The following problem refers to an arithmetic sequence. If a_5=9 and a_14=18. Find the term a_1, the common difference and then find a_24.

already solved

To solve this problem, we can use the formula for the nth term in an arithmetic sequence:

a_n = a_1 + (n-1)d

where a_n is the nth term, a_1 is the first term, n is the term number, and d is the common difference.

Given that a_5 = 9 and a_14 = 18, we can substitute these values into the formula to form two equations:

a_5 = a_1 + (5-1)d
9 = a_1 + 4d .....(Equation 1)

a_14 = a_1 + (14-1)d
18 = a_1 + 13d .....(Equation 2)

Now, we can solve these two equations simultaneously to find the values of a_1 and d.

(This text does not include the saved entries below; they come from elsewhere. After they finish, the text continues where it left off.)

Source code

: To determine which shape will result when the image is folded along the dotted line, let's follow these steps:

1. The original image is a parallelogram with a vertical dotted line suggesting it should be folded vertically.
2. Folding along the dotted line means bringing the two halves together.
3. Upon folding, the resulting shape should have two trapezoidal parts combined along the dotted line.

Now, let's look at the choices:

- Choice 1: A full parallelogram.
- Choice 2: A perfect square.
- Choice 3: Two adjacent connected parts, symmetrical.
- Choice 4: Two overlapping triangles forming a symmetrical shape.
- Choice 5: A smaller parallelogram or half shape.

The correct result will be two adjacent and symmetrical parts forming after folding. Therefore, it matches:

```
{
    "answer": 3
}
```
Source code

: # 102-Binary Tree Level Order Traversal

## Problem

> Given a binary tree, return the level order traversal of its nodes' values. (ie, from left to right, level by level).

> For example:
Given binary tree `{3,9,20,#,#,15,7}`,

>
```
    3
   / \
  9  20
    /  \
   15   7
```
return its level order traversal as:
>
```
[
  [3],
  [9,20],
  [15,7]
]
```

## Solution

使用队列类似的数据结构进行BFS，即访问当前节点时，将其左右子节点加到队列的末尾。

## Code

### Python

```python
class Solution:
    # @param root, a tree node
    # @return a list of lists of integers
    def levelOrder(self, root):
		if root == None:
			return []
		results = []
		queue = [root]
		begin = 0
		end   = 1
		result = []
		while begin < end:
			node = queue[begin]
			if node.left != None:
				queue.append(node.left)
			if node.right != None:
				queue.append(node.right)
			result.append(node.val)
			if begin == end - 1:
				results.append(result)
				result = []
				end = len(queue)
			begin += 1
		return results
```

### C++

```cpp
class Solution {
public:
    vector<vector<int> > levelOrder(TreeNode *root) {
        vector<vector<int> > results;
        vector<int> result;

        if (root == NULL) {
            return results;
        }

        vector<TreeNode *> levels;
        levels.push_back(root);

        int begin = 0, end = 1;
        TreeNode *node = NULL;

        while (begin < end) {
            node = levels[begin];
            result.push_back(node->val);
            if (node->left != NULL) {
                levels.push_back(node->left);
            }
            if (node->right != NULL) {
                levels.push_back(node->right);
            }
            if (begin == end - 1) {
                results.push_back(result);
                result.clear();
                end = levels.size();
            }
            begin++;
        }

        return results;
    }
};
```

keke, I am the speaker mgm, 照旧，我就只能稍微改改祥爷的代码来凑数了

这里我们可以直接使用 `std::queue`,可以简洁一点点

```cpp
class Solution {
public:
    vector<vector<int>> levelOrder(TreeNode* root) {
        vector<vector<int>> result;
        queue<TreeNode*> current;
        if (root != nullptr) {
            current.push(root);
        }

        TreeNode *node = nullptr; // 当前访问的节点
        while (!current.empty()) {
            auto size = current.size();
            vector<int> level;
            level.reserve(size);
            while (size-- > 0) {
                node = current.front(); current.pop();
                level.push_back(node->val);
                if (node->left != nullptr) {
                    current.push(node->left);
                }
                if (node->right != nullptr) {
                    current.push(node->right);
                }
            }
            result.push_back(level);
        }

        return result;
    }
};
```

Subtracting Equation 1 from Equation 2 gives:

18 - 9 = (a_1 + 13d) - (a_1 + 4d)
9 = 9d

Dividing both sides by 9, we find:

d = 1

Now, substitute the value of d = 1 into Equation 1 to solve for a_1:

9 = a_1 + 4(1)
9 = a_1 + 4
a_1 = 5

So, the first term, a_1, is 5 and the common difference, d, is 1.

Finally, we can find a_24 using the formula:

a_24 = a_1 + (24-1)d
a_24 = 5 + 23(1)
a_24 = 5 + 23
a_24 = 28

Therefore, the 24th term, a_24, is equal to 28.